BEGIN Data listing

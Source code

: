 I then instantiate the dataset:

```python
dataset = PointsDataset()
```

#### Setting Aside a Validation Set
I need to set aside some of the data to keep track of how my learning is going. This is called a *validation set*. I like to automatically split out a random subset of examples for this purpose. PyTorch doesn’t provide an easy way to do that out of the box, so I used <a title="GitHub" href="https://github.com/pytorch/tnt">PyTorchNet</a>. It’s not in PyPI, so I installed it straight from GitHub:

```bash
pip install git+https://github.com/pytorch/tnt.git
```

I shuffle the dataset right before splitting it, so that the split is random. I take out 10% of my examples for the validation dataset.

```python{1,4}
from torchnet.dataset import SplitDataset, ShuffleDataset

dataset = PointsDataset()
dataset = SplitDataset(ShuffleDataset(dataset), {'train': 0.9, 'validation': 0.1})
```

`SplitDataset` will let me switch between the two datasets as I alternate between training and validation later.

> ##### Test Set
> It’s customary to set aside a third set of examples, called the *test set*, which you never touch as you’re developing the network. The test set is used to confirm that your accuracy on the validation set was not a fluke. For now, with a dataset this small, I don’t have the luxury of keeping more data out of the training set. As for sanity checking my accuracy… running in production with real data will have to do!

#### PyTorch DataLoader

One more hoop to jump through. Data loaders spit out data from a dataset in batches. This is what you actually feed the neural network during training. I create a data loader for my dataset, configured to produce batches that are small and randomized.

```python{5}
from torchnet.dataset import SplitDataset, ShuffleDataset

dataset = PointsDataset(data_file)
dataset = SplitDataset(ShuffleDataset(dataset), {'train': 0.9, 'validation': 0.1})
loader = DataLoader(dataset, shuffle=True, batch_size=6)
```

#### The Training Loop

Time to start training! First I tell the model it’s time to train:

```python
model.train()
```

END Data listing
BEGIN Data listing

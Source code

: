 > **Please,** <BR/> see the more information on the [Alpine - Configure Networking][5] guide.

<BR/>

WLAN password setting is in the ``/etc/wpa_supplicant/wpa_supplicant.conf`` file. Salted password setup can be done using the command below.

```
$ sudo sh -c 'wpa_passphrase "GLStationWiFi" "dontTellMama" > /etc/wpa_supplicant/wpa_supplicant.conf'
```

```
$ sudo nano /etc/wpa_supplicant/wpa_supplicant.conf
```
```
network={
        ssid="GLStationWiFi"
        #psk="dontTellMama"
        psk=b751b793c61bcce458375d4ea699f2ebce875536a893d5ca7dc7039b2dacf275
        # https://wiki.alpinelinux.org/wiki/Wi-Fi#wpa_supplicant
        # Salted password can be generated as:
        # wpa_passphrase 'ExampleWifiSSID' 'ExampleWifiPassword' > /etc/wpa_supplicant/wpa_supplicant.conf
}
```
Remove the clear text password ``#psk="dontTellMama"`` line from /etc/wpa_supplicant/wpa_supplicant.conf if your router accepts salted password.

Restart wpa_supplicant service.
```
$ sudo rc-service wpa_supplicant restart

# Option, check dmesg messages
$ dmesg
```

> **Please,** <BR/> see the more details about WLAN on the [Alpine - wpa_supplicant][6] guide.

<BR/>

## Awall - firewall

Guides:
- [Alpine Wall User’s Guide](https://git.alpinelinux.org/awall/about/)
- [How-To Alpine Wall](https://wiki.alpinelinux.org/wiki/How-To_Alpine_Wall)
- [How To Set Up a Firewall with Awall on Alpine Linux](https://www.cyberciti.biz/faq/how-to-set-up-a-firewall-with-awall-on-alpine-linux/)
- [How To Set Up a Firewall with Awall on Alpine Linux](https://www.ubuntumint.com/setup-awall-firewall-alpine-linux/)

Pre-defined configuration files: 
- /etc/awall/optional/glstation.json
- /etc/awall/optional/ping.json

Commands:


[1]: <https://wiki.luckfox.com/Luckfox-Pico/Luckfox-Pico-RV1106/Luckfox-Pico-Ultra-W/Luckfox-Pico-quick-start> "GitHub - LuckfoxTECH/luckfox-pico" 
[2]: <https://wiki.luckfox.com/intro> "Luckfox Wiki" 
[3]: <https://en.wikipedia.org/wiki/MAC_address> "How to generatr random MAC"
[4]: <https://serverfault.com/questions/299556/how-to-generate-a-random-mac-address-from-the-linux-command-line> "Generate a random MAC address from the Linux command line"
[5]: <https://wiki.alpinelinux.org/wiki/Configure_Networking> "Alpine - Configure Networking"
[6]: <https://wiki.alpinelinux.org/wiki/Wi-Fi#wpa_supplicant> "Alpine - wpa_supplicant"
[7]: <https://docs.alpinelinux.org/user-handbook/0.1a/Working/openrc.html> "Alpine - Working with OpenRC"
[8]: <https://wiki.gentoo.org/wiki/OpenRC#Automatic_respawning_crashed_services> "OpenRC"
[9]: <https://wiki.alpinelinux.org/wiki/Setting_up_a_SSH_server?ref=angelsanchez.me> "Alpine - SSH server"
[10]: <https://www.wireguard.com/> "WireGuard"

END Data listing

→ **Your goal**
The word to find is "will". Copy every line of the data that holds it.

→ **Answer section**
`SplitDataset` will let me switch between the two datasets as I alternate between training and validation later.
> It’s customary to set aside a third set of examples, called the *test set*, which you never touch as you’re developing the network. The test set is used to confirm that your accuracy on the validation set was not a fluke. For now, with a dataset this small, I don’t have the luxury of keeping more data out of the training set. As for sanity checking my accuracy… running in production with real data will have to do!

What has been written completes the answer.